Morning Light, Wharfside

                        "Red sky in morning, sailor take warning."
     I heard that old rhyme so many years ago, it sits with me like a prayer told after confession. 

     It’s just a part of me. 

     2/3 of my life have passed since my time in the U.S. Coast Guard, and my memories of that time, while fading, are as much of who I am as the old rhymes and prayers of my boyhood.  We don’t have to think about breathing, it just happens, and time slips aside, revealing times and faces lost behind the mists of priorities, deadlines, and trauma.  Sometimes, I remember an emotion or a sensation, not quite as powerful as a full on emotion.  I embrace my memories as well as those feelings.  They are whispers of my muse, gentle, prodding, sometimes downright inspiring. 
When it happens, I get quiet.  My breathing slows.  My eyes loose focus and I am seeing on another more clear level of awareness.  I get that feeling when I am looking at a masterwork at a museum, a newly discovered painting in a random gallery with a forgotten name, or when I see and image that needs to become one of my paintings.  Morning Light, Wharfside is inspired by just such a moment.

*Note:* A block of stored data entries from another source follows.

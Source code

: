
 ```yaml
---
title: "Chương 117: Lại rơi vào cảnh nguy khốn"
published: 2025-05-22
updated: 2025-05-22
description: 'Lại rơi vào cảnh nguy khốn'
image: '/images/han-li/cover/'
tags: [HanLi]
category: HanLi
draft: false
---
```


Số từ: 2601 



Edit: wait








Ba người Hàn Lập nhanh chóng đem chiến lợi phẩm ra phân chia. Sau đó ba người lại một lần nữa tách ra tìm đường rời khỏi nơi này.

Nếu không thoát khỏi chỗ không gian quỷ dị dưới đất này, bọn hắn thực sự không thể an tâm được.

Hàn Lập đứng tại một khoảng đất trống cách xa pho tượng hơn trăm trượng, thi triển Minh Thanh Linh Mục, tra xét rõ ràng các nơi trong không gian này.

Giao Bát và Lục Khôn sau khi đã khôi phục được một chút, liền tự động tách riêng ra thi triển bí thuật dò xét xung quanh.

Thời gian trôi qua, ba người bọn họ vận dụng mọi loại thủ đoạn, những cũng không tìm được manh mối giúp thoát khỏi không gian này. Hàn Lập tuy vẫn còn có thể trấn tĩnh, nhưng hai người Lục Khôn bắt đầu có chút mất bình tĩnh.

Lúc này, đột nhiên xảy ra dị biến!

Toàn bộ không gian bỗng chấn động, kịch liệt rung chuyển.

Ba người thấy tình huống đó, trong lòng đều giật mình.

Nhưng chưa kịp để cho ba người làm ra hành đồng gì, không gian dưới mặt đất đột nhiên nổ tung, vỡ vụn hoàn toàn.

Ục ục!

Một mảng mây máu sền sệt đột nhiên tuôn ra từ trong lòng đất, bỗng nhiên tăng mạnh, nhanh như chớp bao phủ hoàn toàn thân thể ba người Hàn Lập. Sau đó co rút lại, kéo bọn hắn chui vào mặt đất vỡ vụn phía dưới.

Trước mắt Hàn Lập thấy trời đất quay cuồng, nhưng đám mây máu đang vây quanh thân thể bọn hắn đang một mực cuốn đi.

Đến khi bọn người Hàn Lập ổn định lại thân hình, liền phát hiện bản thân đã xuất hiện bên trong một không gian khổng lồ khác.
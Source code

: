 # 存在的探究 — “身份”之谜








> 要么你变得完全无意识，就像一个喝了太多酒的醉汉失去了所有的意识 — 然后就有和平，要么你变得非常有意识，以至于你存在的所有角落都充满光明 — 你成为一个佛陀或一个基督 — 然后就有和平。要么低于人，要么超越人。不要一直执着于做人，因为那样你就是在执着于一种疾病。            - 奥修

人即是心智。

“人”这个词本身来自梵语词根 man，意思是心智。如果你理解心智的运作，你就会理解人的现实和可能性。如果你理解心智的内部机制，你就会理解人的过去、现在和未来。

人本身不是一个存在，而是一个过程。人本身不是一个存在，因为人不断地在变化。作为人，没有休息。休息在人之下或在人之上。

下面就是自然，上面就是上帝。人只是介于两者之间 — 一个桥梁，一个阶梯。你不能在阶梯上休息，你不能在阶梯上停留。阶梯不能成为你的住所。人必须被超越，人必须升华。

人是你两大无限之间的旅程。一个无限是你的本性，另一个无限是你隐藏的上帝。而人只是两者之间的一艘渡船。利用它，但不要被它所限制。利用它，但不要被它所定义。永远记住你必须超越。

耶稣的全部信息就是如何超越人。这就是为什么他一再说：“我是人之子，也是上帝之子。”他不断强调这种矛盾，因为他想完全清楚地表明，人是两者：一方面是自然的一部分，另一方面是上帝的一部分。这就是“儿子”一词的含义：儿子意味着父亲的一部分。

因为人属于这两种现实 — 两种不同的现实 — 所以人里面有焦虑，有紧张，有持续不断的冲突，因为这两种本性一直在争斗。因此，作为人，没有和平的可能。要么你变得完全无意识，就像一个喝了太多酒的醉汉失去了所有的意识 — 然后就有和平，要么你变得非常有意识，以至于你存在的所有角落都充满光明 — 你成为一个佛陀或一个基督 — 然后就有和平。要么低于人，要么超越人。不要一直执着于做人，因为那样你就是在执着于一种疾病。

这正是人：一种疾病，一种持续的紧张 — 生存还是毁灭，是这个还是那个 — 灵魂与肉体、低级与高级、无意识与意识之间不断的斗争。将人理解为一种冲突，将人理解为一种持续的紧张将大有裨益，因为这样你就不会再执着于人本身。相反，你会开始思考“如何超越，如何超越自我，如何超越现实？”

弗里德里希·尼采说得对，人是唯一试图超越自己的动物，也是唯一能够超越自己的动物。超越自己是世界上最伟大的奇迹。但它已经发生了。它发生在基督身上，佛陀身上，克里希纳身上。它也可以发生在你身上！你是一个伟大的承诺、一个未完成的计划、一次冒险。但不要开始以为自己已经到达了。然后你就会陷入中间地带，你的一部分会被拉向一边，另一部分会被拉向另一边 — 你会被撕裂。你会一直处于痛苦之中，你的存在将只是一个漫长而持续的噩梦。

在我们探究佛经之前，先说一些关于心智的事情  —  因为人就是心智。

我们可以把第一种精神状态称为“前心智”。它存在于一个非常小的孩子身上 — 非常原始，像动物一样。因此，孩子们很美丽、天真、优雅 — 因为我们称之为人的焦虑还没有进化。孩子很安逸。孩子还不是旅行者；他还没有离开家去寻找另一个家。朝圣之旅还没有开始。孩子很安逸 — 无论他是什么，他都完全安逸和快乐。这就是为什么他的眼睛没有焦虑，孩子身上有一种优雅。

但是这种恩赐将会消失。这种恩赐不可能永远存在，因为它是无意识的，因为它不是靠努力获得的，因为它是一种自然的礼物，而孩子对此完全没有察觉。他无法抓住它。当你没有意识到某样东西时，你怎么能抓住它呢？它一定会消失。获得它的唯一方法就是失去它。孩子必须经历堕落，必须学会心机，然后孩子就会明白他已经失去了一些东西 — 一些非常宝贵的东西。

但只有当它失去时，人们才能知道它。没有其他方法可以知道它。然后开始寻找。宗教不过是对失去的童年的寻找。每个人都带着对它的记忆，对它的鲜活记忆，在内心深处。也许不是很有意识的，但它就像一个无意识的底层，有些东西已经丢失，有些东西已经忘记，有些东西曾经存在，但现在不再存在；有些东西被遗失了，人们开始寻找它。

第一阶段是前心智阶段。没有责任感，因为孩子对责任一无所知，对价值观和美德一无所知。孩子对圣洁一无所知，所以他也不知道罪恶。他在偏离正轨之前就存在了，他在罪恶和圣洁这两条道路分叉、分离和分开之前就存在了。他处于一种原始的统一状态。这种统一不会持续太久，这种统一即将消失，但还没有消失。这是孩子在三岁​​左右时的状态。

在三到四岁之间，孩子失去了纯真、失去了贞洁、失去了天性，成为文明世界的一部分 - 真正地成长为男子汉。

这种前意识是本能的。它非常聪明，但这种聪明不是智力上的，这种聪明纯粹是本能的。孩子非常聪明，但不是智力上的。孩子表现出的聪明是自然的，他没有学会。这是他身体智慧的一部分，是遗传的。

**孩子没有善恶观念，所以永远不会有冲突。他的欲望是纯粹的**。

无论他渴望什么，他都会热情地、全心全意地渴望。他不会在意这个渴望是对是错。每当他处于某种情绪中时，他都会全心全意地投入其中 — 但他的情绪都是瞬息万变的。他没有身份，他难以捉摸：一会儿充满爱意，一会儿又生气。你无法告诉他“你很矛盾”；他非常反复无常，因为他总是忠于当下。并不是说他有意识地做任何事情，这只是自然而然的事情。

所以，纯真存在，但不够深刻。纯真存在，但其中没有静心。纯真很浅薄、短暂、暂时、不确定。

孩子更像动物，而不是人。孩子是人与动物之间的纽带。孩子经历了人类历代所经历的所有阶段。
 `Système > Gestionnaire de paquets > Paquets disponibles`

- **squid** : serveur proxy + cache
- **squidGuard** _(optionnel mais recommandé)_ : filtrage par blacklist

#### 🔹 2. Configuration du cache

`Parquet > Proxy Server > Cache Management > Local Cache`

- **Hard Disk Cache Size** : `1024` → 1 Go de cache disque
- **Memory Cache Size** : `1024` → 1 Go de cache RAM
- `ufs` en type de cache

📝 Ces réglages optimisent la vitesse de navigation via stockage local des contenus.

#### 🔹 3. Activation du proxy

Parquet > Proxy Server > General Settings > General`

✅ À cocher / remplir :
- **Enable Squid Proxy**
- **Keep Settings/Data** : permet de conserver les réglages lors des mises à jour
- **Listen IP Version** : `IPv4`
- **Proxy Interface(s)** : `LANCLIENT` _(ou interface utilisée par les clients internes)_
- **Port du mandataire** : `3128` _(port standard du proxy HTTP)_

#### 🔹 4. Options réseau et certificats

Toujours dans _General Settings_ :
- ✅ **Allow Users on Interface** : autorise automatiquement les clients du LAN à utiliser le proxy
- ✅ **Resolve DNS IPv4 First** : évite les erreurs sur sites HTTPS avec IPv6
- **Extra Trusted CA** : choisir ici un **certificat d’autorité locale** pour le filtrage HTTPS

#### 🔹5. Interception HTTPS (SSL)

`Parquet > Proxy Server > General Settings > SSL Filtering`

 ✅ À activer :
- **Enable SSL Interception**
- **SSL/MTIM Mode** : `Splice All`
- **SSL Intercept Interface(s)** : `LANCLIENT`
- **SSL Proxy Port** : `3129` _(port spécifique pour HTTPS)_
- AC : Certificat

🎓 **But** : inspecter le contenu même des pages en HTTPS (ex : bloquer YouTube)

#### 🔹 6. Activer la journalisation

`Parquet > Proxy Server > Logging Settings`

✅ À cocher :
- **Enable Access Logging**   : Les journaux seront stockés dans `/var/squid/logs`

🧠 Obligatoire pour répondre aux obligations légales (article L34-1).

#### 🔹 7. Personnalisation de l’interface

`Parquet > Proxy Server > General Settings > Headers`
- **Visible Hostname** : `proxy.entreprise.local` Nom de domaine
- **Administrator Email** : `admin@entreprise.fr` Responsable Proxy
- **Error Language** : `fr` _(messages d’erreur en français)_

        Walking along a wharf in Provincetown, Ma, I had such a sensation, bringing me back to my nineteenth year on this earth.  I was a seaman on a Coast Guard cutter, the Cape Horn to be specific, 95322 painted in black on her gleaming white hull. 
     Yes, I painted those numbers, and the name on her stern as well.  I stood watch many times during my two years serving on her crew.  Daytimes, evenings, late nights and early mornings, and after all those years, I know I am still a bit of a night hawk.  I prefer the night to mornings.  I function better in every way.  In fact I hate mornings.  Back then, as that nineteen year old, and for a few more years, my favorite time of day was sunrise.  Not the sunrise you see when you get out of bed early enough to see it, but the sunrise you see after a night, awake, aware, and active.  That sunrise would link two days together, and fill the new one with hope.  I never felt as though a red sky was necessarily a warning, I loved the mood of the red or really, magenta color.  It filled me with hope for the new day.

     Some thirty-five years later, standing on the shoreline that gave a great view of the wharf in Provincetown, on a hot afternoon, I felt that shift in time, a sidestep into old emotion.  The magenta to red, the first rays of sunshine reflecting from the building, the people waving behind them, and the light flickering along the water surface.  They are all symbolic to me.  As I painted this piece, I felt every bit the older, wiser man I had become, looking back, connecting with the young man discovering hope in the early light, and I realized that his hope was not misplaced.